Emine Bulut tinha 38 anos e uma filha de dez. No último domingo, levou a menina a um café em Kirikkale, no centro da Turquia, para o pai da criança, seu ex-marido, a poder ver. O encontro correu mal. Uma discussão sobre a tutela da menina terminou com Fedai Veran, o antigo companheiro, a esfaquear Emine no pescoço.

Fedai abandonou calmamente o café após o ataque e apanhou um táxi. Emine ficou agarrada ao pescoço, a tentar estancar uma hemorragia incontrolável. Um vídeo, que depois foi amplamente difundido através das redes sociais, mostra os últimos momentos de vida da mulher. Ao lado, a filha chora e implora que não morra. “Eu não quero morrer”, grita a mãe. Mas Emine acabaria por não resistir aos ferimentos.

Estas últimas palavras de Bulut, bem como o seu nome, tornaram-se nos últimos dias símbolos de um debate nacional sobre a violência de género e os direitos das mulheres, como relata a BBC. Inúmeras figuras públicas, instituições e altos responsáveis políticos turcos têm partilhado a história de Emine e declarações a condenar a violência contras mulheres.

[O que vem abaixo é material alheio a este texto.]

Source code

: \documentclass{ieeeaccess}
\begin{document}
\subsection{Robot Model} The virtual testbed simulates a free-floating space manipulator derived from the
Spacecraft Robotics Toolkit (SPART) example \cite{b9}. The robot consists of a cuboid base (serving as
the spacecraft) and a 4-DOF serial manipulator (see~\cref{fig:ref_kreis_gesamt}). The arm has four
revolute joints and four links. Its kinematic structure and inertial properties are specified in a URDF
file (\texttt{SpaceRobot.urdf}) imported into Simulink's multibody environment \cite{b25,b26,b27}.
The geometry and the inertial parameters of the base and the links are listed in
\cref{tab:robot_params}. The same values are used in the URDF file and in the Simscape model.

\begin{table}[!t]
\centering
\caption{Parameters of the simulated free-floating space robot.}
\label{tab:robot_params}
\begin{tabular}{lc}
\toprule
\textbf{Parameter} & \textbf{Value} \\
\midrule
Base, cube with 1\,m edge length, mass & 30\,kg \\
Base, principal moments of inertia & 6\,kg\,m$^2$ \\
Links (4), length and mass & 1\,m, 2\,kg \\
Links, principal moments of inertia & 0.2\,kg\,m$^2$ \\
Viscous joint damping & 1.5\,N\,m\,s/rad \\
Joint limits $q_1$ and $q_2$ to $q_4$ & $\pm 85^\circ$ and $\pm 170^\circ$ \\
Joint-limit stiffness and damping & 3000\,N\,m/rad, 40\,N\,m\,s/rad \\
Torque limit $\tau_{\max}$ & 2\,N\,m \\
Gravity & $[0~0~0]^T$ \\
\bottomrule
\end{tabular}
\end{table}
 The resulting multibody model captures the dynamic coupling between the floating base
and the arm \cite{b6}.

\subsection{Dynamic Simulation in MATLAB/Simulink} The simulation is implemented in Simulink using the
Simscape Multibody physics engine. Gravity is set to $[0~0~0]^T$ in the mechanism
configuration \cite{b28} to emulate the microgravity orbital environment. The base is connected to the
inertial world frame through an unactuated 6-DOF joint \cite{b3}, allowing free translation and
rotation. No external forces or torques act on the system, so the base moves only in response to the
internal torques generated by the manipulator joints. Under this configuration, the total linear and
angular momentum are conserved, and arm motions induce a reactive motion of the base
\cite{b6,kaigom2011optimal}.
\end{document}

“Perdemos Emine Bulut por causa da violência masculina”, lamentou o recém-eleito presidente da câmara de Istambul, Ekrem İmamoğlu. “Não vamos ficar em silêncio perante este selvagem”, publicou o clube de futebol Besiktas na sua página oficial. "Queremos que os assassínios de mulheres acabem e que os seus perpetradores sejam julgados com as penas mais severas que existem. Não podemos tolerar isto, e não nos vamos calar”, acrescentava a nota. Estão previstas homenagens por parte das restantes equipas da primeira liga turca ao longo do fim-de-semana.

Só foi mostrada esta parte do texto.